From Progarchives.com, the ultimate progressive rock music website

shantiq
4 stars I have just read Rick Wakeman's autobiography Grumpy Old Rock Star and I must admit I am a very very late convert to the music of Mr Wakeman . In the 1970s I would not have been seen dead carrying his LPs in my school satchel no way he always was perceived as a buffoon by many.

Fast forward to a year ago when I am now investigating 8-track recordings from that period and found that there were many recordings of Rick Wakeman available on 8-track cartridges so I start to get the classics the first three albums and find them to be amazing music truly amazing inspired music.

So when I am wrong I am wrong the guy is a genius I totally dismissed him all these years ago and was in any case always a very lukewarm admirer of Yes. I have also reviewed that attitude of mine and now think of them as a fairly fairly good group from the 1970s but to me never on a par with early Genesis or King Crimson.

Enough of my personal history and shortcomings.

Reading his autobiography you realise that the man is a natural-born contrarian so it is not surprising to see him here use Chaka Khan a disco queen and diva from the 1970s on a Prog concept album based on 1984 dystopian novel by Eric Blair also known as George Orwell.

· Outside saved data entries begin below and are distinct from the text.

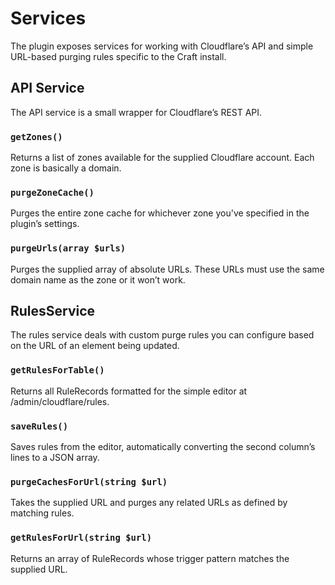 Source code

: # Services

The plugin exposes services for working with Cloudflare’s API and simple URL-based purging rules specific to the Craft install.

## API Service

The API service is a small wrapper for Cloudflare’s REST API.

### `getZones()`

Returns a list of zones available for the supplied Cloudflare account. Each zone is basically a domain.

### `purgeZoneCache()`

Purges the entire zone cache for whichever zone you've specified in the plugin’s settings.

### `purgeUrls(array $urls)`

Purges the supplied array of absolute URLs. These URLs must use the same domain name as the zone or it won’t work.

## RulesService

The rules service deals with custom purge rules you can configure based on the URL of an element being updated.

### `getRulesForTable()`

Returns all RuleRecords formatted for the simple editor at /admin/cloudflare/rules.

### `saveRules()`

Saves rules from the editor, automatically converting the second column’s lines to a JSON array.

### `purgeCachesForUrl(string $url)`

Takes the supplied URL and purges any related URLs as defined by matching rules.

### `getRulesForUrl(string $url)`

Returns an array of RuleRecords whose trigger pattern matches the supplied URL.
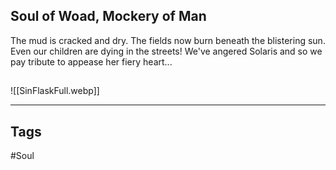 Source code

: ## Soul of Woad, Mockery of Man
The mud is cracked and dry. The fields now burn beneath the blistering sun.
Even our children are dying in the streets! We've angered Solaris and so
we pay tribute to appease her fiery heart...

##
![[SinFlaskFull.webp]]

---
## Tags
#Soul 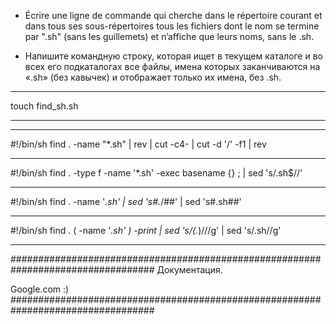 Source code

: 
 - Écrire une ligne de commande qui cherche dans le répertoire courant et dans tous ses sous-répertoires tous les fichiers dont le nom se termine par ".sh" (sans les guillemets) et n’affiche que leurs noms, sans le .sh.

- Напишите командную строку, которая ищет в текущем каталоге и во всех его подкаталогах все файлы, имена которых заканчиваются на «.sh» (без кавычек) и отображает только их имена, без .sh.

_________________________________________________________________________________

touch find_sh.sh

_________________________________________________________________________________


_________________________________________________________________________________

#!/bin/sh
find . -name "*.sh" | rev | cut -c4- | cut -d '/' -f1 | rev

_________________________________________________________________________________

#!/bin/sh
find . -type f -name '*.sh' -exec basename {} \; | sed 's/.sh$//'

_________________________________________________________________________________

#!/bin/sh
find . -name '*.sh' | sed 's#.*/##' | sed 's#\.sh##'

_________________________________________________________________________________

#!/bin/sh
find . \( -name '*.sh' \) -print | sed 's/\(.*\)\///g' | sed 's/\.sh//g'

_________________________________________________________________________________

##################################################################################
Документация.

Google.com :)
##################################################################################
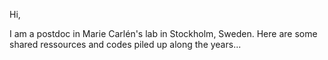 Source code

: Hi,

I am a postdoc in Marie Carlén's lab in Stockholm, Sweden. Here are some shared ressources and codes piled up along the years...
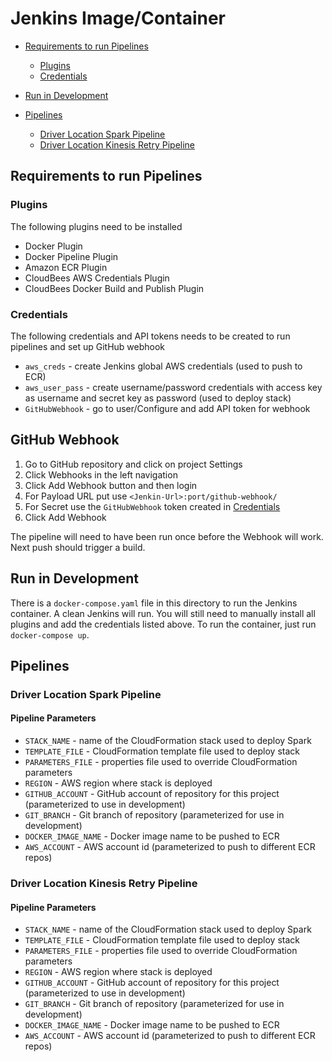 # Jenkins Image/Container

* [Requirements to run Pipelines](#requirements-to-run-pipelines)
    * [Plugins](#plugins)
    * [Credentials](#credentials)
* [Run in Development](#run-in-development)
  
* [Pipelines](#pipelines)
    * [Driver Location Spark Pipeline](#driver-location-spark-pipeline)
    * [Driver Location Kinesis Retry Pipeline](#driver-location-kinesis-retry-pipeline)
    

## Requirements to run Pipelines

### Plugins

The following plugins need to be installed

* Docker Plugin
* Docker Pipeline Plugin
* Amazon ECR Plugin
* CloudBees AWS Credentials Plugin
* CloudBees Docker Build and Publish Plugin

### Credentials

The following credentials and API tokens needs to be created to run pipelines
and set up GitHub webhook

* `aws_creds` - create Jenkins global AWS credentials (used to push to ECR)
* `aws_user_pass` - create username/password credentials with access key as username and secret key as password (used to deploy stack)
* `GitHubWebhook` - go to user/Configure and add API token for webhook

## GitHub Webhook

1. Go to GitHub repository and click on project Settings
2. Click Webhooks in the left navigation
3. Click Add Webhook button and then login
4. For Payload URL put use `<Jenkin-Url>:port/github-webhook/`
5. For Secret use the `GitHubWebhook` token created in [Credentials](#credentials)
5. Click Add Webhook

The pipeline will need to have been run once before the Webhook will work.
Next push should trigger a build.

## Run in Development

There is a `docker-compose.yaml` file in this directory to run the Jenkins
container. A clean Jenkins will run. You will still need to manually install
all plugins and add the credentials listed above. To run the container, just
run `docker-compose up`.

## Pipelines

### Driver Location Spark Pipeline

#### Pipeline Parameters

* `STACK_NAME` - name of the CloudFormation stack used to deploy Spark
* `TEMPLATE_FILE` - CloudFormation template file used to deploy stack
* `PARAMETERS_FILE` - properties file used to override CloudFormation parameters
* `REGION` - AWS region where stack is deployed
* `GITHUB_ACCOUNT` - GitHub account of repository for this project (parameterized to use in development)
* `GIT_BRANCH` - Git branch of repository (parameterized for use in development)
* `DOCKER_IMAGE_NAME` - Docker image name to be pushed to ECR
* `AWS_ACCOUNT` - AWS account id (parameterized to push to different ECR repos)

### Driver Location Kinesis Retry Pipeline

#### Pipeline Parameters

* `STACK_NAME` - name of the CloudFormation stack used to deploy Spark
* `TEMPLATE_FILE` - CloudFormation template file used to deploy stack
* `PARAMETERS_FILE` - properties file used to override CloudFormation parameters
* `REGION` - AWS region where stack is deployed
* `GITHUB_ACCOUNT` - GitHub account of repository for this project (parameterized to use in development)
* `GIT_BRANCH` - Git branch of repository (parameterized for use in development)
* `DOCKER_IMAGE_NAME` - Docker image name to be pushed to ECR
* `AWS_ACCOUNT` - AWS account id (parameterized to push to different ECR repos)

It seems insane maybe he couldn't get Barry White maybe he couldn't get Perry Como to warble on his Opus; maybe he was in Vegas and unavailable. As many have remarked elsewhere the album is far too upbeat for a rendition of the feelings and tale told in 1984. It is one of the bleakest story available to mankind and here he makes it sound like the Phantom of the Opera or some West End musical

Tim Rice is involved here proving that point. I find his masterpieces from the 70s the three first albums very much on the borders of musical anyway. he also makes him sing here (more contrarian behaviour)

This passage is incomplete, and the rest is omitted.